Feedback:   Many types of feedback can be engineered to be negative to
            lead toward a stable reaction rather than an runaway one.
            Temperature coeffiecients, void coeffiecients,
            control-rod cable expansion, fuel pin geometry ...

ALARP:      Radiological safety involves the principle
            As Low As Reasonably Practical - like POLA

Interlocks: Prevent unsafe things from being done.
            Sometimes combined with administrative measures such as
            booking out the right key before you can work on some equipment.

Monitoring/Assessment:
         -  safety systems initiate shutdown e.g on excess temperature
         -  Metallurgy geeks will assess the largest metal defects that could
            have escaped detection at commissioning and will plot their growth
            to see that they remain too small to produce cracks.
         -  Various forms of monitoring detect failed fuel elements.
         -  Measurements (e.g. of transient behaviour) are used to validate models
         -  Computer modelling looks at what happens if you start in this state and
            that problem happens (leak, blockage, fire, control-rod error etc)
         -  Physical experiments are used (short of wrecking a real reactor)
         -  seismic assessment
         -  structural work (If the worst happens does the roof stay on?)
         -  fault trees and event trees


The reactor safety problems are not the same as we face in computing.
At a low level reactor safety is materials science - can you put what you want
to (meeting the constraints of the neutron economy) into a reactor for the
required duration with the harsh chemicals, neutron flux, high temperatures
and thermal cycling etc and still have it behave OK?  And carry out the rest
of the fuel cycle?  There are people trying to get the pebble-bed design back into
fashion because it is supposed to have exceptional passive safety.

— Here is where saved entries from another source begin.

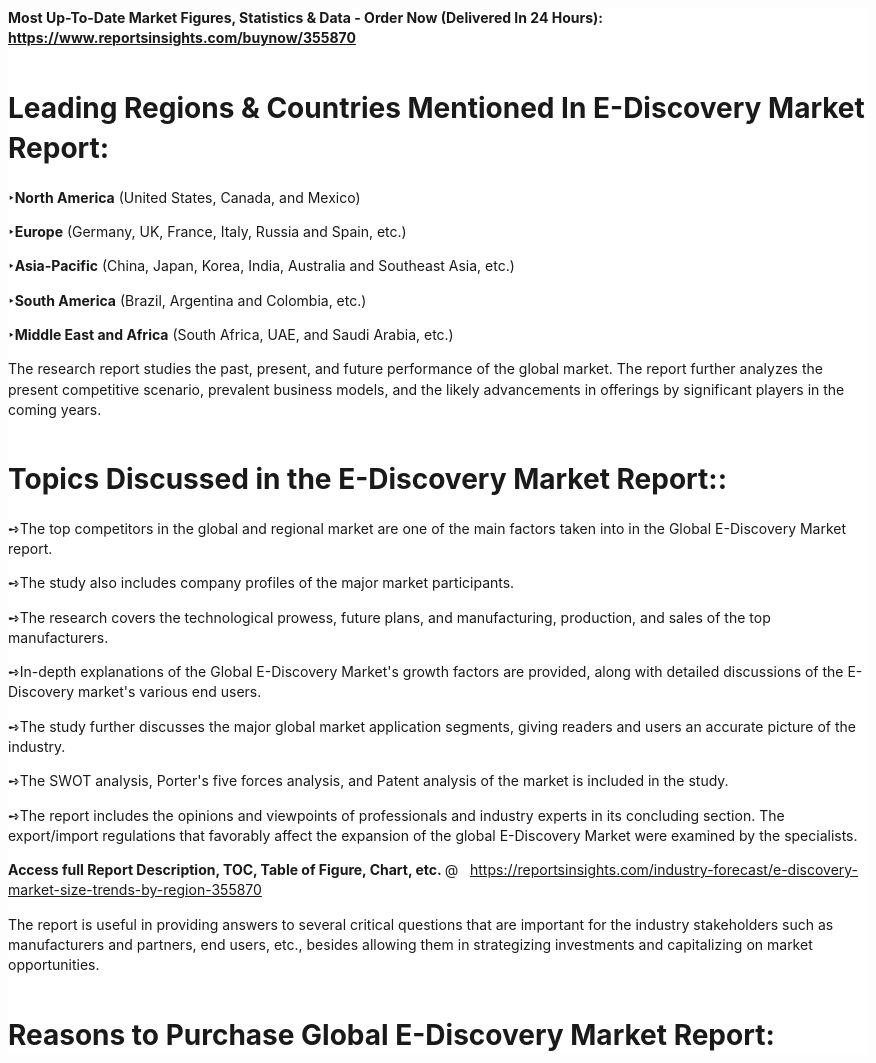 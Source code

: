 <strong>Most Up-To-Date Market Figures, Statistics & Data - Order Now (Delivered In 24 Hours): <a href=https://www.reportsinsights.com/buynow/355870>https://www.reportsinsights.com/buynow/355870</a></strong>

# <strong>Leading Regions &amp; Countries Mentioned In E-Discovery Market Report:</strong>

<strong>‣North America</strong> (United States, Canada, and Mexico)

<strong>‣Europe</strong> (Germany, UK, France, Italy, Russia and Spain, etc.)

<strong>‣Asia-Pacific</strong> (China, Japan, Korea, India, Australia and Southeast Asia, etc.)

<strong>‣South America</strong> (Brazil, Argentina and Colombia, etc.)

<strong>‣Middle East and Africa</strong> (South Africa, UAE, and Saudi Arabia, etc.)

The research report studies the past, present, and future performance of the global market. The report further analyzes the present competitive scenario, prevalent business models, and the likely advancements in offerings by significant players in the coming years.

# <strong>Topics Discussed in the E-Discovery Market Report::</strong>

➺The top competitors in the global and regional market are one of the main factors taken into in the Global E-Discovery Market report.

➺The study also includes company profiles of the major market participants.

➺The research covers the technological prowess, future plans, and manufacturing, production, and sales of the top manufacturers.

➺In-depth explanations of the Global E-Discovery Market's growth factors are provided, along with detailed discussions of the E-Discovery market's various end users.

➺The study further discusses the major global market application segments, giving readers and users an accurate picture of the industry.

➺The SWOT analysis, Porter's five forces analysis, and Patent analysis of the market is included in the study.

➺The report includes the opinions and viewpoints of professionals and industry experts in its concluding section. The export/import regulations that favorably affect the expansion of the global E-Discovery Market were examined by the specialists.

<strong>Access full Report Description, TOC, Table of Figure, Chart, etc. </strong>@   <a href=https://reportsinsights.com/industry-forecast/e-discovery-market-size-trends-by-region-355870 style=color:#0000ff;>https://reportsinsights.com/industry-forecast/e-discovery-market-size-trends-by-region-355870</a>

The report is useful in providing answers to several critical questions that are important for the industry stakeholders such as manufacturers and partners, end users, etc., besides allowing them in strategizing investments and capitalizing on market opportunities.

# <strong>Reasons to Purchase Global E-Discovery Market Report:</strong>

Physical failures and disturbances are not the main problems in IT (although
they turn up in side channels).  I know that POLA, safe defaults and interlocks
are already well-known aspects of IT even if they're not practiced very heavily.

Diversity might mean having 2 different firewalls in sequence.
It is also sometimes used in N-way independently-written voting
systems where the majority of the programs can reject what they
think is a wrong answer.  It turns out they often aren't as
independent as you might have hoped.

There is the remainder fault-detection stuff for RSA calculations that comes
into the monitoring category.

Is there a more complete and coherent engineering model to be found here?